*Edited: 2022-09-13*

# BIP Python workshop 2

This week we start using the Pandas library for managing data.

The Pandas library is used with tabular data, and allows us to easily and conveniently load structured datasets, such as CSV files without having to manually parse the file the way we would with a messier data file.

## Importing Pandas

When we use Pandas, we the first thing we will need to do is import the Pandas library. We only need to do this once, and usually we will do this at the very top of our notebook.

It is conventional to import Pandas not as the default `pandas` but as `pd`. You will see this in many text books and tutorials.

In [None]:
import pandas as pd

## Reading CSV Files

Now that we have imported the library, we can create data frames. As you saw in the lesson videos, we can create a data frame using the data frame constructor.

However, it is far more common to load data from a file, so that is how we will load our data in this lab.

First we will load the dataset `dogs.csv`.

To display the dataset we justed loaded, we will write the variable name on a new line.

In [None]:
df = pd.read_csv('dogs.csv')

df

In [None]:

print(df.shape)
print('this table has ',df.shape[0], ' rows x ',df.shape[1], 'columns')

 Python has many data visualisation libraries. One of the easiest to use is Plotly Express. In this module we will just be touching on the basics of visualisation in Python.

We will be importing pandas and plotly express. This is usually going to be done once at the top of our notebook.

**If the import for Plotly gives an error such as "No module named plotly" then refer to the installation instructions.**

In [None]:
import pandas as pd
import plotly.express as px

To test that Plotly is working, we're just going to run the first example from the Plotly documentation.

Run the code below to render a scatter plot.

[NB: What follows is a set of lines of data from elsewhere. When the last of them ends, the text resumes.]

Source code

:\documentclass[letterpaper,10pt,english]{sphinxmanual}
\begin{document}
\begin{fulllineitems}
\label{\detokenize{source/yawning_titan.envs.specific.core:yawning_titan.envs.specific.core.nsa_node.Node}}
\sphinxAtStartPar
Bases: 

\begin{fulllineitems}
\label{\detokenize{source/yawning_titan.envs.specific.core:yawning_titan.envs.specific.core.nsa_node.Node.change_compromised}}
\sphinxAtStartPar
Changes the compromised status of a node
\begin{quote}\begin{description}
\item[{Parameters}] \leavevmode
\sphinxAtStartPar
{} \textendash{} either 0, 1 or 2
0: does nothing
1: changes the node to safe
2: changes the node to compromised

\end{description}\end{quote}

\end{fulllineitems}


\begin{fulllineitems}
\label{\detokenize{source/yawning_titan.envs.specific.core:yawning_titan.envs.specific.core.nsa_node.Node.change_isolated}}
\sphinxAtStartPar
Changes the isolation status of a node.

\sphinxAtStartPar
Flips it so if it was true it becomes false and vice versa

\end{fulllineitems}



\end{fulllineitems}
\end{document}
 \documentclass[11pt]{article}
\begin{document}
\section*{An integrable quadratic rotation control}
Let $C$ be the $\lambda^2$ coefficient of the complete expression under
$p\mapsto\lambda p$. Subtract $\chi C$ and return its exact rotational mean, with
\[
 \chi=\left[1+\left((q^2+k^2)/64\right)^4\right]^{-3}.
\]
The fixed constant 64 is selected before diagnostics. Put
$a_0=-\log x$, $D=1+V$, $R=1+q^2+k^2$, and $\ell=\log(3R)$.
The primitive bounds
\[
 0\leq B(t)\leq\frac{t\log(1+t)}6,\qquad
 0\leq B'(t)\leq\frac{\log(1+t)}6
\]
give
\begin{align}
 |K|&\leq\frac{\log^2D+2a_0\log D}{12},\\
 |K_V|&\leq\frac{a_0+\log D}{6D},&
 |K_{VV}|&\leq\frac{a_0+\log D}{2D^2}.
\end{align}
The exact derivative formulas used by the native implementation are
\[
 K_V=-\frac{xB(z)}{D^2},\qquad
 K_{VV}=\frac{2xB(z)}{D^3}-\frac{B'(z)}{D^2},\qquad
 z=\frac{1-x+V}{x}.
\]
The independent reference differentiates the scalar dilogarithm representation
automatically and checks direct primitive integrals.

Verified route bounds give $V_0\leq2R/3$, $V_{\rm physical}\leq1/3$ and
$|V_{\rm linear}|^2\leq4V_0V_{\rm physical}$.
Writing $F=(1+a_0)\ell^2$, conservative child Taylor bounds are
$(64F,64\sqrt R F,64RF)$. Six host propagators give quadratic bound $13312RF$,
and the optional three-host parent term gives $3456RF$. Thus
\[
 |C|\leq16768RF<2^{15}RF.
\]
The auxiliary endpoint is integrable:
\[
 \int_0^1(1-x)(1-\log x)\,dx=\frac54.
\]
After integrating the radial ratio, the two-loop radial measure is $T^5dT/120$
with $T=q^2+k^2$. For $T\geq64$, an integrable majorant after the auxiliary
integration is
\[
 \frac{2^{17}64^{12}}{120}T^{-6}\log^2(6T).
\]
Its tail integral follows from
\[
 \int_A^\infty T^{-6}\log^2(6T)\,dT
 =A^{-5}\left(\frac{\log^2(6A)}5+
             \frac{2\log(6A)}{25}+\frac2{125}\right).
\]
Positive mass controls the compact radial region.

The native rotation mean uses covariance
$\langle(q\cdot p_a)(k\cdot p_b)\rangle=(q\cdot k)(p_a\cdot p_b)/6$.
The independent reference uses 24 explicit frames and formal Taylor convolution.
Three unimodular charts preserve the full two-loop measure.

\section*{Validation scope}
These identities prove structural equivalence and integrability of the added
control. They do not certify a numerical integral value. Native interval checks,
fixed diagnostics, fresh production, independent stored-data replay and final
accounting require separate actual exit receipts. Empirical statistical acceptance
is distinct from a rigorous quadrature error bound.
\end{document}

**If you are using JupterLab and the plot area is completely blank then refer to the installation instructions.**

**If you are still having issues and can't get Plotly to work at all in JupyterLab, try it in Jupyter Notebook, since that seems to work more reliably**

In [None]:
df = pd.read_csv('dogs.csv')
print(df['UK Registrations'])
px.scatter(df, x="UK Registrations", y="Weight (kg)", log_x=True, size="UK Registrations",color="Breed Name")

Now we know how to create plots in Plotly Express. You can also create 2D and 3D scatter plots, bar charts, and animated 2D scatter plots.

It is very important to be able to refer to the official Plotly documentation when trying to build a plot if you don't have all of the dozens of plot types and hundreds of function arguments memorized.

So always read the documentation while building a plot.

In [None]:
px.bar(df, x="UK Registrations", y="Breed Name", color="Breed Name")

In [None]:
px.line(df, x="UK Registrations", y="Breed Name")

In [None]:
px.pie(df,values="UK Registrations",names="Breed Name",title="UK registration per breed")

In [None]:
px.histogram(df, x="Weight (kg)",color='Breed Name')

Let's check out on Beer and Cider dataset!

In [None]:
df = pd.read_csv('Beer and Cider Alcohol Content'+'.csv')

df

In [None]:
px.scatter(df, x="brand", y="style",  color="brand")

In [None]:
px.bar(df,  x="brand", y="style", color="brand")

In [None]:
 
px.line(df,x="product", y="units_per_100ml")

In [None]:
df=pd.read_csv("Beer and Cider Alcohol Content.csv")
count=[]
for i in range (df['brand'].size): 
    brand_df=df.loc[df.brand==df['brand'][i]]
    c=brand_df['product'].size
    count.append(c)
df.insert(0,'product_per_brand','')
df['product_per_brand'] = count
px.pie(df.head(20), values='product_per_brand', names='brand', title='product_per_brand')


In [None]:
px.pie(df.tail(20), values='product_per_brand', names='brand', title='product_per_brand')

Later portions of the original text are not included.